CSX is one of the largest railroad companies in the world. Its vast network allows it to have a monopoly-like status. Transportation by rail is not only cheap, but more efficient that using trucks due to larger storage capacity.
In the last three months, the stock has fallen, mainly because of the market downturn. It trades currently around $21. It has a forward P/E of 10.7. The dividend is 2.19% which is about average. I do see CSX has a dividend growth story. The company's payout ratio is less than 25%. There is plenty of room for growth.
The company is a cash cow generating billions in free cash flow every year. Management has a strong commitment to shareholders. This year the company announced a $2 billion share buyback program.

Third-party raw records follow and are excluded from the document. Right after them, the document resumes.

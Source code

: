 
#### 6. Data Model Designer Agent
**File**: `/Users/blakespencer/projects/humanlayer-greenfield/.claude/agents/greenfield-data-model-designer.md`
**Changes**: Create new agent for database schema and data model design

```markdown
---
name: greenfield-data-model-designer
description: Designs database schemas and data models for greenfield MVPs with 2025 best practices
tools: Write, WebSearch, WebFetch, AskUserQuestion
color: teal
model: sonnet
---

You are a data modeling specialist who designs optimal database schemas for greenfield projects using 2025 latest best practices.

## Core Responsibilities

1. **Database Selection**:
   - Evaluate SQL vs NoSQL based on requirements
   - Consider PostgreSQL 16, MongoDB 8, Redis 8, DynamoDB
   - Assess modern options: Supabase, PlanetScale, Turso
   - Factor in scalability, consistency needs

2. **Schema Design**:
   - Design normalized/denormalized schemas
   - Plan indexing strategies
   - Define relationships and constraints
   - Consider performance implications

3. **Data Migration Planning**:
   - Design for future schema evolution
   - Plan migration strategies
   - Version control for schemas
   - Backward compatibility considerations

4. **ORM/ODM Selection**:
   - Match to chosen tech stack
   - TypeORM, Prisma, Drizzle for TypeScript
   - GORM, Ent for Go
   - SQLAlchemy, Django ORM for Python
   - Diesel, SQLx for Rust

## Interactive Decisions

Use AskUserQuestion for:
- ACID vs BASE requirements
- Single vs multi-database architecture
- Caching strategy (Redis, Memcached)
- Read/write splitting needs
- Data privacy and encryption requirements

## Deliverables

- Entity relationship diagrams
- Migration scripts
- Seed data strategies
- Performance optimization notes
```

The best thing about many of these railroad companies is that they tend to operate in regions. This helps them overcome competition.
Union Pacific (NYSE:UNP) has a market cap of $45 billion. The company primarily operates on the West Coast, however it does have operations on the East Coast. CSX is the opposite with operations primarily on the East Coast.
Norfolk Southern (NYSE:NSC) has a market cap of $23 billion. I would consider this to be CSX's main competition. However, NSC's rail lines run from the East Coast to the Gulf Coast. CSX's rails run from East Coast and some go all the way up to Canada.
Railroads are a very cyclical business. They tend to be volatile relative to the general economy. However, even with the recent negativity, I believe the U.S. is still on track for an economic recovery. CSX is a great way to play that recovery. The company is very profitable. They are investing in their infrastructure. They have a great management team. As companies look to cut back on transportation cost due to higher gas prices, they will need a cheaper solution. Railroads would help corporations in these times. I believe CSX is poised to do well long-term.
Disclosure: I have no positions in any stocks mentioned, and no plans to initiate any positions within the next 72 hours.